My take on it is just one exception will allow the floodgates to open for everybody's exceptions, and then you'll be left with nothing.

I did explain TC loss to the CEO.

Also, I think the surgery center the peds GI group was associated with had a falling out and they are looking for another lily pad. They usually take 5 biopsies of every EGD as standard. 90 percent are unremarkable.
 
I did explain TC loss to the CEO.

Also, I think the surgery center the peds GI group was associated with had a falling out and they are looking for another lily pad. They usually take 5 biopsies of every EGD as standard. 90 percent are unremarkable.

So in reading the letters again, I'm a bit confused...what's new.
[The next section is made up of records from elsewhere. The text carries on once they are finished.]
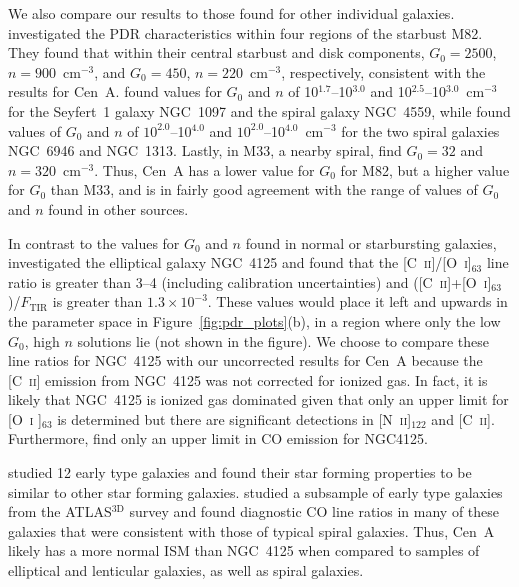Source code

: We also compare our results to those found for other individual galaxies.  \citet{2013A&A...549A.118C} investigated the PDR characteristics within four regions of the starbust M82.  They found that within their central starbust and disk components, $G_{0} = 2500$, $n = 900$~cm$^{-3}$, and $G_{0} = 450$, $n = 220$~cm$^{-3}$, respectively, consistent with the results for Cen~A.  \citet{2012ApJ...747...81C} found values for $G_{0}$ and $n$ of 10$^{1.7}$--10$^{3.0}$ and 10$^{2.5}$--10$^{3.0}$~cm$^{-3}$ for the Seyfert~1 galaxy NGC~1097 and the spiral galaxy NGC~4559, while \citet{2002AJ....124..751C} found values of $G_{0}$ and $n$ of $10^{2.0}$--10$^{4.0}$  and $10^{2.0}$--10$^{4.0}$~cm$^{-3}$ for the two spiral galaxies NGC~6946 and NGC~1313.  Lastly, in M33, a nearby spiral, \citet{2011A&A...532A.152M} find $G_{0} = 32$ and $n = 320$~cm$^{-3}$.  Thus, Cen~A has a lower value for $G_{0}$ for M82, but a higher value for $G_{0}$ than M33, and is in fairly good agreement with the range of values of $G_{0}$ and $n$ found in other sources.

In contrast to the values for $G_{0}$ and $n$ found in normal or starbursting galaxies, \citet{Wilson_2013} investigated the elliptical galaxy NGC~4125 and found that the [C~\textsc{ii}]/[O~\textsc{i}]$_{63}$ line ratio is greater than 3--4 (including calibration uncertainties) and ([C~\textsc{ii}]+[O~\textsc{i}]$_{63}$)/$F_{\mathrm{TIR}}$ is greater than $1.3 \times 10^{-3}$.  These values would place it left and upwards in the parameter space in Figure~\ref{fig:pdr_plots}(b), in a region where only the low $G_{0}$, high $n$ solutions lie (not shown in the figure).  We choose to compare these line ratios for NGC~4125 with our uncorrected results for Cen~A because the [C~\textsc{ii}] emission from NGC~4125 was not corrected for ionized gas.  In fact, it is likely that NGC~4125 is ionized gas dominated given that only an upper limit for [O~\textsc{i} ]$_{63}$ is determined but there are significant detections in [N~\textsc{ii}]$_{122}$ and [C~\textsc{ii}].  Furthermore, \citet{2010ApJ...725..100W} find only an upper limit in CO emission for NGC4125.

\citet{2011MNRAS.410.1197C} studied 12 early type galaxies and found their star forming properties to be similar to other star forming galaxies.  \citet{2012MNRAS.421.1298C} studied a subsample of early type galaxies from the ATLAS$^{3\mathrm{D}}$ survey \citep{2011MNRAS.414..940Y} and found diagnostic CO line ratios in many of these galaxies that were consistent with those of typical spiral galaxies.   Thus, Cen~A likely has a more normal ISM than NGC~4125 when compared to samples of elliptical and lenticular galaxies, as well as spiral galaxies.  

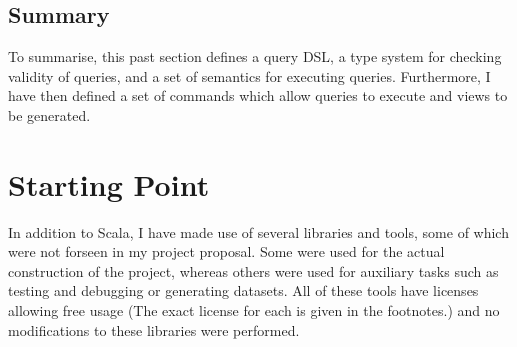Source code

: \documentclass[12pt,a4paper,twoside,openright]{report}
\begin{document}
\subsection{Summary}
To summarise, this past section defines a query DSL, a type system for checking validity of queries, and a set of semantics for executing queries. Furthermore, I have then defined a set of commands which allow queries to execute and views to be generated.


\section{Starting Point}
In addition to Scala, I have made use of several libraries and tools, some of which were not forseen in my project proposal. Some were used for the actual construction of the project, whereas others were used for auxiliary tasks such as testing and debugging or  generating datasets. All of these tools have licenses allowing free usage (The exact license for each is given in the footnotes.) and no modifications to these libraries were performed.\\
\end{document}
Is this GI doc wanting to have the specimen globally handled offsite by his lab/pathologist or do the TC at the hospital and have a pathologist not affiliated with your group come in and read them? The specimen leaving the hospital is a non starter for sure. But the second option can be hilariously manipulated to your advantage.

Me to the GI doc and CEO: Sure, we can have a GI Peds pathologist here to soley read your specimens. Said pathologist would have to be credentialed at this hospital and ALL professional services rendered by this pathologist would have to be contractually billed through my group and would be reimbursed to this pathologist at no more than 50%. We have a deal?

That's a passive income stream that even LADOC would be jealous of.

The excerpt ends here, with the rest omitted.